5. Infusão das células CAR-T no paciente, promovendo uma eliminação sustentada das células B patogênicas.
A principal vantagem dessa abordagem é a capacidade das células CAR-T de atingir e eliminar células B diretamente na sinóvia, um feito que terapias convencionais não conseguem realizar de maneira eficaz.
Evidências clínicas: estudo de caso de 2025
Um estudo publicado no Annals of the Rheumatic Diseases (2025) relatou o primeiro caso documentado de um paciente com AR polirrefratária tratado com células CAR-T CD-19.
Descrição do caso clínico
Paciente: mulher de 39 anos com AR erosiva soropositiva há 20 anos.
Falha terapêutica: não respondeu a múltiplos DMARDs biológicos e sintéticos.
Estado clínico antes da terapia CAR-T:
DAS-28-CRP: 7,46 (atividade muito alta).
Níveis de CRP: 104 mg/L (normal <5 mg/L).
RF: 339 U/mL (normal <14 U/mL).
ACPA: 489,68 U/mL (normal <2,99 U/mL).
HAQ-DI: 2,88 (severa limitação funcional).
A paciente apresentava depleção de células B periféricas, mas alta presença de células B CD-19+ na sinóvia (>70%), sugerindo um mecanismo de resistência às terapias convencionais.
Terapia CAR-T aplicada
Molécula-alvo: CD-19.
Tipo de CAR-T: FMC63-28z.
Linfodepleção: Fludarabina (75 mg/m²).
Ciclofosfamida (900 mg/m²).
Dose de células CAR-T: 1 × 10⁶ células/kg.
Eventos adversos e resposta clínica
Síndrome de liberação de citocinas (CRS) grau 3 no dia 2.
Neurotoxicidade (ICANS) grau 4 no dia 5.
Tratamento de suporte: tocilizumabe, anakinra e corticosteroides.

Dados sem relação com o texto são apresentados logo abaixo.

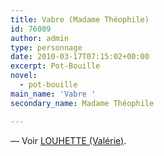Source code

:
 ```yaml
---
title: Vabre (Madame Théophile)
id: 76009
author: admin
type: personnage
date: 2010-03-17T07:15:02+00:00
excerpt: Pot-Bouille
novel:
  - pot-bouille
main_name: 'Vabre '
secondary_name: Madame Théophile

---
```

— Voir <a href="/personnage/louhette-valerie/" target="_self">LOUHETTE (Valérie)</a>.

Após 100 dias, a paciente alcançou remissão livre de medicamentos, com normalização dos níveis de CRP, RF e ACPA (>80% de redução).
Este caso demonstra o impacto positivo das células CAR-T em atingir células B na sinóvia, um dos principais desafios das terapias convencionais.
Desafios da terapia CAR-T CD-19 na AR
Apesar do potencial terapêutico, a abordagem apresenta desafios:
1. Eventos adversos severos: CRS e ICANS podem ser potencialmente fatais e requerem monitoramento rigoroso.
2. Duração da resposta: ainda não se sabe quanto tempo dura a remissão após o tratamento com CAR-T.
3. Custo e complexidade da produção: a personalização da terapia demanda infraestrutura avançada.
4. Falta de estudos clínicos robustos: embora promissor, mais estudos randomizados são necessários para validar a eficácia e segurança da abordagem
Perspectivas futuras
Pesquisas estão focadas em otimizar a segurança e eficácia da terapia CAR-T, incluindo:
1. Modificação do CAR para reduzir toxicidade (exemplo: CARs com coestimulação de 4-1BB).
2. Uso de CAR-T alogênicos (prontos para uso, eliminando a necessidade de produção individualizada).
3. Exploração de CARs bispecíficos que possam atingir múltiplos alvos imunológicos para um efeito mais duradouro.
Possibilidade de remissão sustentada
A imunoterapia com células CAR-T CD-19 representa um avanço significativo para pacientes com AR polirrefratária, oferecendo uma possibilidade de remissão sustentada. No entanto, desafios como a segurança e o custo ainda precisam ser abordados.
A Celluris, pioneira em imunoterapia na América Latina, segue acompanhando os avanços na terapia CAR-T para doenças autoimunes, reafirmando seu compromisso com inovação e acessibilidade no tratamento do câncer e outras condições imunomediadas.